_Action item_. The records sit below. Return every line in them that holds the word "ConfigManager".

_Supplied information_.
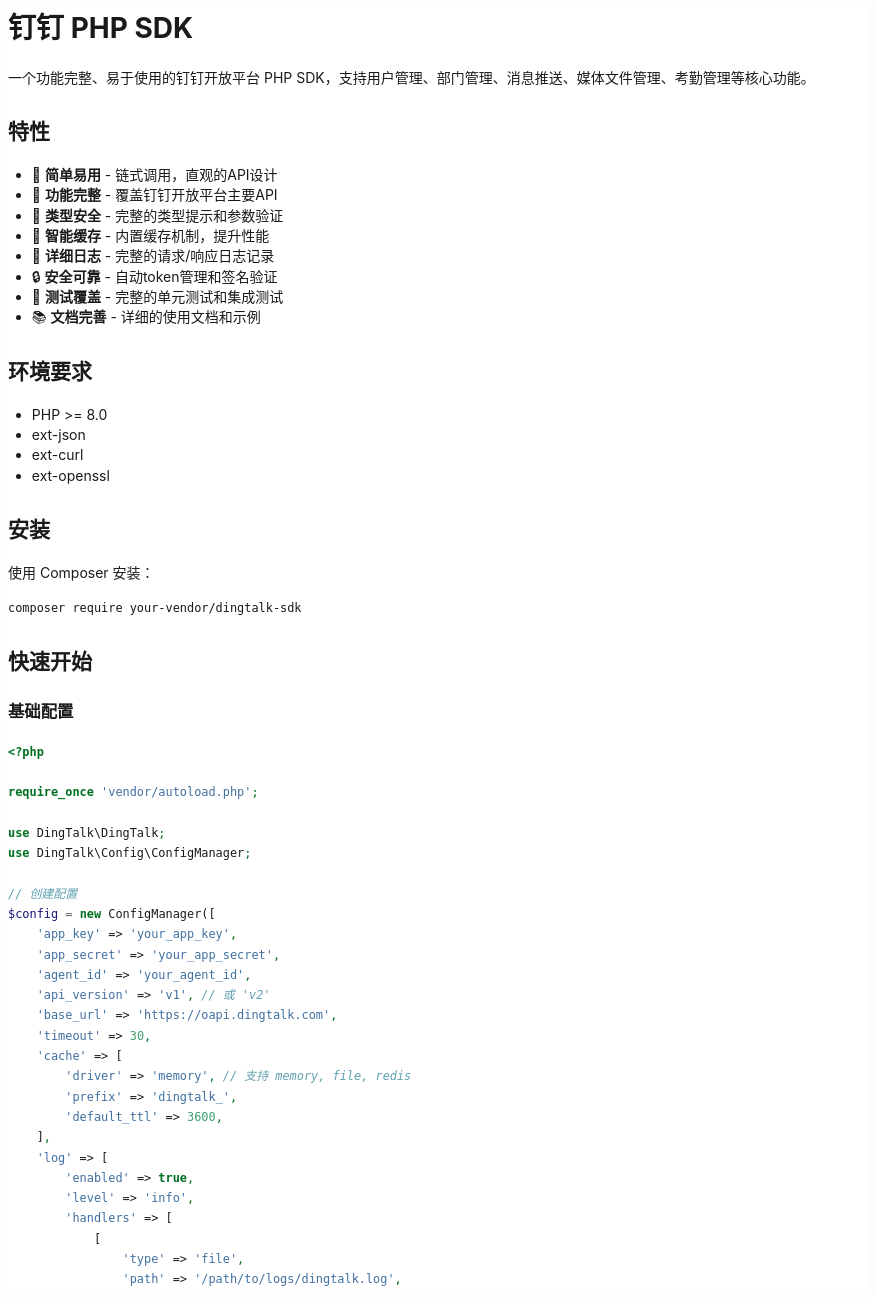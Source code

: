 # 钉钉 PHP SDK

一个功能完整、易于使用的钉钉开放平台 PHP SDK，支持用户管理、部门管理、消息推送、媒体文件管理、考勤管理等核心功能。

## 特性

- 🚀 **简单易用** - 链式调用，直观的API设计
- 🔧 **功能完整** - 覆盖钉钉开放平台主要API
- 🎯 **类型安全** - 完整的类型提示和参数验证
- 💾 **智能缓存** - 内置缓存机制，提升性能
- 📝 **详细日志** - 完整的请求/响应日志记录
- 🔒 **安全可靠** - 自动token管理和签名验证
- 🧪 **测试覆盖** - 完整的单元测试和集成测试
- 📚 **文档完善** - 详细的使用文档和示例

## 环境要求

- PHP >= 8.0
- ext-json
- ext-curl
- ext-openssl

## 安装

使用 Composer 安装：

```bash
composer require your-vendor/dingtalk-sdk
```

## 快速开始

### 基础配置

```php
<?php

require_once 'vendor/autoload.php';

use DingTalk\DingTalk;
use DingTalk\Config\ConfigManager;

// 创建配置
$config = new ConfigManager([
    'app_key' => 'your_app_key',
    'app_secret' => 'your_app_secret',
    'agent_id' => 'your_agent_id',
    'api_version' => 'v1', // 或 'v2'
    'base_url' => 'https://oapi.dingtalk.com',
    'timeout' => 30,
    'cache' => [
        'driver' => 'memory', // 支持 memory, file, redis
        'prefix' => 'dingtalk_',
        'default_ttl' => 3600,
    ],
    'log' => [
        'enabled' => true,
        'level' => 'info',
        'handlers' => [
            [
                'type' => 'file',
                'path' => '/path/to/logs/dingtalk.log',
```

_Result below_.
use DingTalk\Config\ConfigManager;
$config = new ConfigManager([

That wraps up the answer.